■ Work instructions ■
Restate word for word every line from the one containing "of the theorem." to the last line of the records below.

Exercise data below:

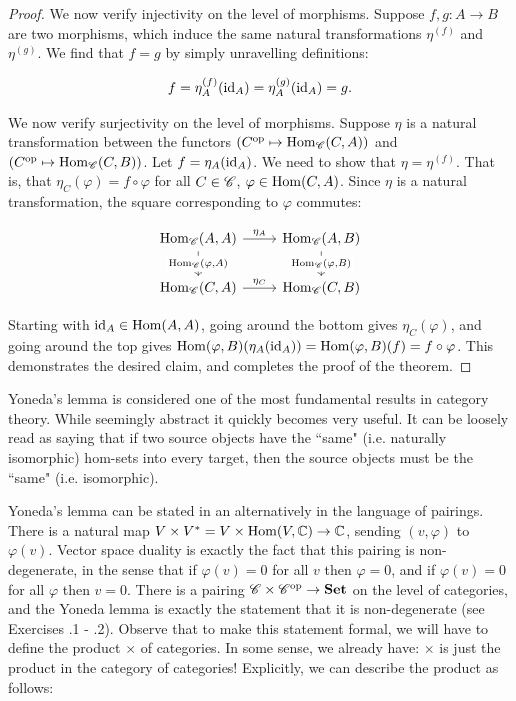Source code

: \documentclass{article}
\theoremstyle{definition}
\numberwithin{figure}{section}
\begin{document}
\begin{proof}
We now verify injectivity on the level of morphisms. Suppose $f,g: A\to B$ are two morphisms, which induce the same natural transformations $\eta^{(f)}$ and $\eta^{(g)}$. We find that $f=g$ by simply unravelling definitions:

$$f=\eta^{(f)}_{A}(\mathrm{id}_A)=\eta^{(g)}_{A}(\mathrm{id}_A)=g.$$

We now verify surjectivity on the level of morphisms. Suppose $\eta$ is a natural transformation between the functors $\left(C^{\mathrm{op}}\mapsto \mathrm{Hom}_{\mathscr{C}}(C,A)\right)$ and $\left(C^{\mathrm{op}}\mapsto \mathrm{Hom}_{\mathscr{C}}(C,B)\right)$. Let $f=\eta_A(\mathrm{id}_A)$. We need to show that $\eta=\eta^{(f)}$. That is, that $\eta_C(\varphi)=f\circ \varphi$ for all $C\in \mathscr{C}$, $\varphi \in \mathrm{Hom}(C,A)$. Since $\eta$ is a natural transformation, the square corresponding to $\varphi$ commutes:

\[\begin{tikzcd}
	{\Hom_{\Ccat}(A,A)} & {\Hom_{\Ccat}(A,B)} \\
	{\Hom_{\Ccat}(C,A)} & {\Hom_{\Ccat}(C,B)}
	\arrow["{\eta_{C}}", from=2-1, to=2-2]
	\arrow["{\eta_{A}}", from=1-1, to=1-2]
	\arrow["{\Hom_{\Ccat}(\varphi,A)}"{description}, from=1-1, to=2-1]
	\arrow["{\Hom_{\Ccat}(\varphi,B)}"{description}, from=1-2, to=2-2]
\end{tikzcd}\]

Starting with $\mathrm{id}_A\in \mathrm{Hom}(A,A)$, going around the bottom gives $\eta_C(\varphi)$, and going around the top gives $\mathrm{Hom}(\varphi,B)(\eta_A(\mathrm{id}_A))=\mathrm{Hom}(\varphi,B)(f)=f\circ \varphi$. This demonstrates the desired claim, and completes the proof of the theorem.
\end{proof}

Yoneda's lemma is considered one of the most fundamental results in category theory. While seemingly abstract it quickly becomes very useful. It can be loosely read as saying that if two source objects have the ``same" (i.e. naturally isomorphic) hom-sets into every target, then the source objects must be the ``same" (i.e. isomorphic).

Yoneda's lemma can be stated in an alternatively in the language of pairings. There is a natural map $V\times V^*=V\times \mathrm{Hom}(V,\mathbb{C})\to \mathbb{C}$, sending $(v,\varphi)$ to $\varphi(v)$. Vector space duality is exactly the fact that this pairing is non-degenerate, in the sense that if $\varphi(v)=0$ for all $v$ then $\varphi=0$, and if $\varphi(v)=0$ for all $\varphi$ then $v=0$. There is a pairing $\mathscr{C} \times \mathscr{C}^{\mathrm{op}}\to \bold{Set}$ on the level of categories, and the Yoneda lemma is exactly the statement that it is non-degenerate (see Exercises \thesection.1 - \thesection.2). Observe that to make this statement formal, we will have to define the product $\times$ of categories. In some sense, we already have: $\times$ is just the product in the category of categories! Explicitly, we can describe the product as follows:
\end{document}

End of Exercise data.

■ Exercise response ■
Starting with $\mathrm{id}_A\in \mathrm{Hom}(A,A)$, going around the bottom gives $\eta_C(\varphi)$, and going around the top gives $\mathrm{Hom}(\varphi,B)(\eta_A(\mathrm{id}_A))=\mathrm{Hom}(\varphi,B)(f)=f\circ \varphi$. This demonstrates the desired claim, and completes the proof of the theorem.
\end{proof}

Yoneda's lemma is considered one of the most fundamental results in category theory. While seemingly abstract it quickly becomes very useful. It can be loosely read as saying that if two source objects have the ``same" (i.e. naturally isomorphic) hom-sets into every target, then the source objects must be the ``same" (i.e. isomorphic).

Yoneda's lemma can be stated in an alternatively in the language of pairings. There is a natural map $V\times V^*=V\times \mathrm{Hom}(V,\mathbb{C})\to \mathbb{C}$, sending $(v,\varphi)$ to $\varphi(v)$. Vector space duality is exactly the fact that this pairing is non-degenerate, in the sense that if $\varphi(v)=0$ for all $v$ then $\varphi=0$, and if $\varphi(v)=0$ for all $\varphi$ then $v=0$. There is a pairing $\mathscr{C} \times \mathscr{C}^{\mathrm{op}}\to \bold{Set}$ on the level of categories, and the Yoneda lemma is exactly the statement that it is non-degenerate (see Exercises \thesection.1 - \thesection.2). Observe that to make this statement formal, we will have to define the product $\times$ of categories. In some sense, we already have: $\times$ is just the product in the category of categories! Explicitly, we can describe the product as follows:
\end{document}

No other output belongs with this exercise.